== Segment start ==

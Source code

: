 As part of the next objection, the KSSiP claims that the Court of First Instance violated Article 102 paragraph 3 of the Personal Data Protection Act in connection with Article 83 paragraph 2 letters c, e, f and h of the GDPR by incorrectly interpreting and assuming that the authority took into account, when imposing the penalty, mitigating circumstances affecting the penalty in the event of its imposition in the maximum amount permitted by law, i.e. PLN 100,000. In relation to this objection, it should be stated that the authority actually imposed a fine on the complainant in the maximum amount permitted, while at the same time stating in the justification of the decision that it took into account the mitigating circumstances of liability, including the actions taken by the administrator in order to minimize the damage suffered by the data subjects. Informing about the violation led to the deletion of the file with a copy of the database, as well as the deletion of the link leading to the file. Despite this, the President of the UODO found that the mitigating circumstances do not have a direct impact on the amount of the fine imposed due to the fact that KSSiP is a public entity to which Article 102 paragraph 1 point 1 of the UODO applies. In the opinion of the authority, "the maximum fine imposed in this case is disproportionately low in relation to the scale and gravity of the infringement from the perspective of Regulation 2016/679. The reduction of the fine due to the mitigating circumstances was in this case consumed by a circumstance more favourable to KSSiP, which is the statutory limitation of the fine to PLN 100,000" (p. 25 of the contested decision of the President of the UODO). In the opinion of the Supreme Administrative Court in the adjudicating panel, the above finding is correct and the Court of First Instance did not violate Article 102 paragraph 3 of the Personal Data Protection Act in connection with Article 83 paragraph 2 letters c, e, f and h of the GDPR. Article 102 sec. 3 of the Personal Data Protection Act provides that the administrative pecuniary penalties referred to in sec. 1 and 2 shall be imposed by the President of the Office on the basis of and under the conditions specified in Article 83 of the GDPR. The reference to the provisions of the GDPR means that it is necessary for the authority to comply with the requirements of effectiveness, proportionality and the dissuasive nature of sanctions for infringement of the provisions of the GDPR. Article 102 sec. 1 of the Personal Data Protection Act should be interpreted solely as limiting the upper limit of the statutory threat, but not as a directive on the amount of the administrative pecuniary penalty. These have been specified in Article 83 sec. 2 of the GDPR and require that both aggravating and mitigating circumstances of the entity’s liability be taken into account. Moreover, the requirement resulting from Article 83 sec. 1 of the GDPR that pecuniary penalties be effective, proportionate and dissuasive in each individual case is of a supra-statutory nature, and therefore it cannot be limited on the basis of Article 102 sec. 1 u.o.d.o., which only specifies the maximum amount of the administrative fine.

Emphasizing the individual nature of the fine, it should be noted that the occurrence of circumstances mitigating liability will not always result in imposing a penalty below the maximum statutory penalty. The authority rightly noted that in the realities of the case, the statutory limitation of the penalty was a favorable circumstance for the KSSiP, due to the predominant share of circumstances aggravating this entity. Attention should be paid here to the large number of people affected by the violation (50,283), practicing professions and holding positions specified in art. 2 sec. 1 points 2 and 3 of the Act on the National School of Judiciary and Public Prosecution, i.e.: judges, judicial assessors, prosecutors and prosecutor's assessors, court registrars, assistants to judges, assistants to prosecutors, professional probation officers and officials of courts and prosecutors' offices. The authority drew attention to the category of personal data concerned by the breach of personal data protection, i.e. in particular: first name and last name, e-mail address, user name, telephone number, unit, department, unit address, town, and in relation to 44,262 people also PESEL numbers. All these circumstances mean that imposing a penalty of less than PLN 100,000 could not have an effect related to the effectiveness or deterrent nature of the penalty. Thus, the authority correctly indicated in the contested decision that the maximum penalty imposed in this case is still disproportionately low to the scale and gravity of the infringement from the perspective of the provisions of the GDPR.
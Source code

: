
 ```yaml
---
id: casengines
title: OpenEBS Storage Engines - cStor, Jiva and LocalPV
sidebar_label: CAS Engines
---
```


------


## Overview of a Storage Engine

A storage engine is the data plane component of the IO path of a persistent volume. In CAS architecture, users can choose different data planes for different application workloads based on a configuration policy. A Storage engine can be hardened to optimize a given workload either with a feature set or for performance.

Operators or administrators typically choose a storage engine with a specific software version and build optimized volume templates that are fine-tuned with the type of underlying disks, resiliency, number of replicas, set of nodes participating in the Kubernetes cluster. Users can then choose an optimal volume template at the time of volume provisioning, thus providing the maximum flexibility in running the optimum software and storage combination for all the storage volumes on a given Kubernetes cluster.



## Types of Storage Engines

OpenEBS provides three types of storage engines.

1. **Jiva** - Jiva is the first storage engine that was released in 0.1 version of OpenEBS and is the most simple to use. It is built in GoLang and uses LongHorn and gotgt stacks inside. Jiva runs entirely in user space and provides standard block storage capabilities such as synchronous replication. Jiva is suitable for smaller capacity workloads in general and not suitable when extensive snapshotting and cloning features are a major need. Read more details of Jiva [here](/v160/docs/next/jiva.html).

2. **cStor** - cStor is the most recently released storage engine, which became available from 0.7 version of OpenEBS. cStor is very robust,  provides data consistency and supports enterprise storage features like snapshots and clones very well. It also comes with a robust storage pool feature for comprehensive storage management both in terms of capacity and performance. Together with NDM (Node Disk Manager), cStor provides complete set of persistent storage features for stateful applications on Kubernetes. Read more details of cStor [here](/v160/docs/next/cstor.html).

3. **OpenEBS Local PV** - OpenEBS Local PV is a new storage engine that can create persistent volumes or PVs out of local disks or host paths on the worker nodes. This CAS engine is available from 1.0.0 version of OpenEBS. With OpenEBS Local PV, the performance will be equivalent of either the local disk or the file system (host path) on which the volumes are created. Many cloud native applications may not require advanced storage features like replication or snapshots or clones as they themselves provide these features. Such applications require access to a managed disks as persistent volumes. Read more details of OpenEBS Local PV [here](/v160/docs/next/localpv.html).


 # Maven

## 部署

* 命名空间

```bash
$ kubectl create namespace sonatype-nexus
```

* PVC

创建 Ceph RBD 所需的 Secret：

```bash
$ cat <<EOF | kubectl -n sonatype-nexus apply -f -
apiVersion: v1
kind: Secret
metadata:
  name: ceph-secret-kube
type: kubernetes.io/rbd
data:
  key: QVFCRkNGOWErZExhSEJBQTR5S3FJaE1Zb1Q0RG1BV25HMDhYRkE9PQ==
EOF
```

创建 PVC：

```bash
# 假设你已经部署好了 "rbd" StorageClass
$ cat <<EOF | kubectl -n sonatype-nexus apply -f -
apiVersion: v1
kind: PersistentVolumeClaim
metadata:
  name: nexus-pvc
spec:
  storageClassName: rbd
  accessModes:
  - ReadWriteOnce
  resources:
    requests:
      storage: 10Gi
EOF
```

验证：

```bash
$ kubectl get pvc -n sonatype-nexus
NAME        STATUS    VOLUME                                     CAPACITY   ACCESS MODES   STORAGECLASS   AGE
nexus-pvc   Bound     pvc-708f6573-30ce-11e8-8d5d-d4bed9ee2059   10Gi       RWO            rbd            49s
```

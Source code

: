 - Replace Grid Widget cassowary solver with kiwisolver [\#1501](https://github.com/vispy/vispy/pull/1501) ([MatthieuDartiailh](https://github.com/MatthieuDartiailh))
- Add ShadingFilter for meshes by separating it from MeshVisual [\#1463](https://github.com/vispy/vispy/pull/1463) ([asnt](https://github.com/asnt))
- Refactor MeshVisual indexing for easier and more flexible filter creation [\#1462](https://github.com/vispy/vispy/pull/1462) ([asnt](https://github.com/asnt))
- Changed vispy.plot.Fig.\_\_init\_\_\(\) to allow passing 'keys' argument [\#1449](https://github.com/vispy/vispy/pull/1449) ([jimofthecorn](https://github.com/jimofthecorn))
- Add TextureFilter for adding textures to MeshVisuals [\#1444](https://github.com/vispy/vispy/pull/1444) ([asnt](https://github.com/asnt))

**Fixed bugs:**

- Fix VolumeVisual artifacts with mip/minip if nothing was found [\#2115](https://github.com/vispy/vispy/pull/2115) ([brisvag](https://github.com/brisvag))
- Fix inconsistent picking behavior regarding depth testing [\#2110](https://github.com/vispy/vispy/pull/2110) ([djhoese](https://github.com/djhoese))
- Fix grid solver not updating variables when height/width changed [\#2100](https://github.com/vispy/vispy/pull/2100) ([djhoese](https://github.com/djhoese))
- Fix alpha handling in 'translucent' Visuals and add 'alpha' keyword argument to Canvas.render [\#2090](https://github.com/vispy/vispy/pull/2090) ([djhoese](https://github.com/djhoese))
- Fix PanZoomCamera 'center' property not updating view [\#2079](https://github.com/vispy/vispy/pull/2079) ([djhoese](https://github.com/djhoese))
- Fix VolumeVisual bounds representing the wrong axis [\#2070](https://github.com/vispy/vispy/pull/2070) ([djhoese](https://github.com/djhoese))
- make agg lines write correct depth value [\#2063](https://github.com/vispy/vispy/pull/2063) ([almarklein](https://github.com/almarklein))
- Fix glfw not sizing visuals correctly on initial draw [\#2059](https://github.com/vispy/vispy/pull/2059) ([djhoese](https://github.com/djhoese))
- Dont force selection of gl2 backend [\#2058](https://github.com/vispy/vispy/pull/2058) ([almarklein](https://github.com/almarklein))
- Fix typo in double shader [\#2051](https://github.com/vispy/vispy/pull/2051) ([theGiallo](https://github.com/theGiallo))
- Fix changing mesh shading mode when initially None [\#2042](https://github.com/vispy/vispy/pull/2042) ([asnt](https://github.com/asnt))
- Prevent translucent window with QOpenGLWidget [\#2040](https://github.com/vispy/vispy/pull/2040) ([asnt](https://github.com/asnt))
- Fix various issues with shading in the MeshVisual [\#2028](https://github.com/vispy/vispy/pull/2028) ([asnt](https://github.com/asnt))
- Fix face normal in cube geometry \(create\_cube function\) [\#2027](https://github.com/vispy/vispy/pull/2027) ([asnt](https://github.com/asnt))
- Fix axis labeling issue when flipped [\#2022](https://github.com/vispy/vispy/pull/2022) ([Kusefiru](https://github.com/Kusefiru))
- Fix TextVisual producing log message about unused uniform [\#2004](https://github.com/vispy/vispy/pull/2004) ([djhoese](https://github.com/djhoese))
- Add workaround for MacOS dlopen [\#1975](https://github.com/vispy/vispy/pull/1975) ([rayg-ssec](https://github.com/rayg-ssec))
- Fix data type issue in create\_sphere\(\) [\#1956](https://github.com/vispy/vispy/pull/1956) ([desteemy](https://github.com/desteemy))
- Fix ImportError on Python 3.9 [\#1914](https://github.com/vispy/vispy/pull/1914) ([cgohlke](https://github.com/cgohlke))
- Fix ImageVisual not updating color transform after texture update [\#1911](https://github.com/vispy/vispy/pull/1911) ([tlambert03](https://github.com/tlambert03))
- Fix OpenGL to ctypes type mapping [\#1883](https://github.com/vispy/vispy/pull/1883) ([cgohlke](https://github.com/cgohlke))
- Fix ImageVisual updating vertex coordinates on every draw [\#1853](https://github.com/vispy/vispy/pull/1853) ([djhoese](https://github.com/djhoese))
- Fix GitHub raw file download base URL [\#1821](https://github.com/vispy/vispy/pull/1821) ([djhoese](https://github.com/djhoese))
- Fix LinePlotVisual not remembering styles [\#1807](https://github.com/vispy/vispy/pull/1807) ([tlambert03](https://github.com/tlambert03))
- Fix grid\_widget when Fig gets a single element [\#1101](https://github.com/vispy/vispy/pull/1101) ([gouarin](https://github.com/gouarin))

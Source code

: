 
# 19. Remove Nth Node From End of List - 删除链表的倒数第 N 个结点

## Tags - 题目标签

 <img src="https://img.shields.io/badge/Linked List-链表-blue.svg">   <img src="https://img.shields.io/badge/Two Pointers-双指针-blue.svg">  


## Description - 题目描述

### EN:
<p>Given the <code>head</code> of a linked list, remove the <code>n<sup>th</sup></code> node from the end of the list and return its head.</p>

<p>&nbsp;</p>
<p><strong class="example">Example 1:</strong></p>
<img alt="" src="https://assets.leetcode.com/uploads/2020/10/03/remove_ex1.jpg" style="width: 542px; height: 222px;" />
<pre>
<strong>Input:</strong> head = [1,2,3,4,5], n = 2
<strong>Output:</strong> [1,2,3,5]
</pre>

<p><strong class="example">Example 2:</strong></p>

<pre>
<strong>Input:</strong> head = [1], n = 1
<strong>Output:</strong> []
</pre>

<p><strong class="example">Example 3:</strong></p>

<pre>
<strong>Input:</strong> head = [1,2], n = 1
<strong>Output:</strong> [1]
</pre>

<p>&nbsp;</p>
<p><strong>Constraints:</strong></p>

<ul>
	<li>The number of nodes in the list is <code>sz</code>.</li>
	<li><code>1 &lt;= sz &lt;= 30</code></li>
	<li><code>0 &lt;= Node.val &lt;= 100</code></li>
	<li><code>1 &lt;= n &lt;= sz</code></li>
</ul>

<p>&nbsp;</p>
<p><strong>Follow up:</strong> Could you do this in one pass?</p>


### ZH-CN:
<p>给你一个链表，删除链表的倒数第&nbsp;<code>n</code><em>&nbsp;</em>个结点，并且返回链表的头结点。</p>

== Segment end ==

■ **Requirement**:
Across the records above, count the lines holding "sonatype" and reply with that number alone.

■ **Output**:
4